TASK ::
Starting at the line that contains "be~$\alpha$ (so that" and stopping after the last line, set down the listing exactly as it is. Add nothing.

INFORMATION SUPPLIED ::
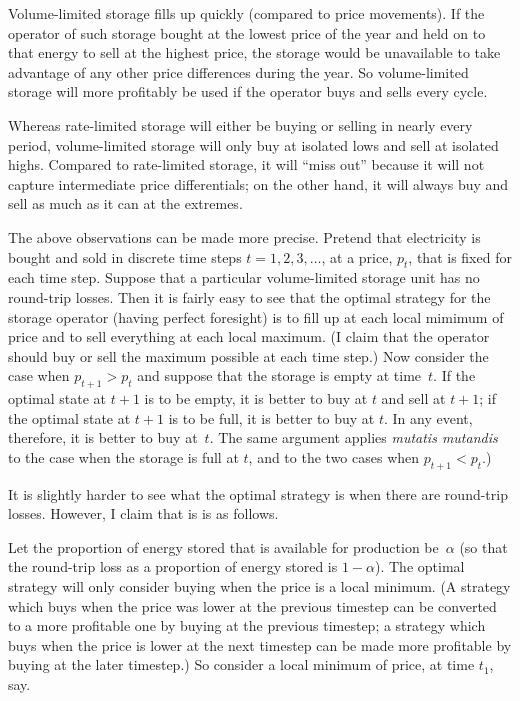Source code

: \documentclass[12pt, a4paper]{article}
\begin{document}
Volume-limited storage fills up quickly (compared to price
movements). If the operator of such storage bought at the lowest price
of the year and held on to that energy to sell at the highest price,
the storage would be unavailable to take advantage of any other price
differences during the year. So volume-limited storage will more
profitably be used if the operator buys and sells every cycle.

Whereas rate-limited storage will either be buying or selling in
nearly every period, volume-limited storage will only buy at isolated
lows and sell at isolated highs. Compared to rate-limited storage, it
will ``miss out'' because it will not capture intermediate price
differentials; on the other hand, it will always buy and sell as much
as it can at the extremes. 

The above observations can be made more precise. Pretend that
electricity is bought and sold in discrete time steps $t = 1, 2,
3,\dots$, at a price, $p_t$, that is fixed for each time step. Suppose
that a particular volume-limited storage unit has no round-trip
losses. Then it is fairly easy to see that the optimal strategy for
the storage operator (having perfect foresight) is to fill up at each
local mimimum of price and to sell everything at each local
maximum. (I claim that the operator should buy or sell the maximum
possible at each time step.) Now consider the case when $p_{t+1} > p_t$
and suppose that the storage is empty at time~$t$. If the optimal
state at $t+1$ is to be empty, it is better to buy at $t$ and sell at
$t+1$; if the optimal state at $t+1$ is to be full, it is better to
buy at $t$. In any event, therefore, it is better to buy at~$t$. The
same argument applies \emph{mutatis mutandis} to the case when the
storage is full at $t$, and to the two cases when $p_{t+1} < p_t$.)

It is slightly harder to see what the optimal strategy is when there
are round-trip losses. However, I claim that is is as follows. 

Let the proportion of energy stored that is available for production
be~$\alpha$ (so that the round-trip loss as a proportion of energy
stored is $1-\alpha$). The optimal strategy will only consider buying
when the price is a local minimum. (A strategy which buys when the
price was lower at the previous timestep can be converted to a more
profitable one by buying at the previous timestep; a strategy which
buys when the price is lower at the next timestep can be made more
profitable by buying at the later timestep.) So consider a local
minimum of price, at time $t_1$, say.
\end{document}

ANSWER BELOW ::
be~$\alpha$ (so that the round-trip loss as a proportion of energy
stored is $1-\alpha$). The optimal strategy will only consider buying
when the price is a local minimum. (A strategy which buys when the
price was lower at the previous timestep can be converted to a more
profitable one by buying at the previous timestep; a strategy which
buys when the price is lower at the next timestep can be made more
profitable by buying at the later timestep.) So consider a local
minimum of price, at time $t_1$, say.
\end{document}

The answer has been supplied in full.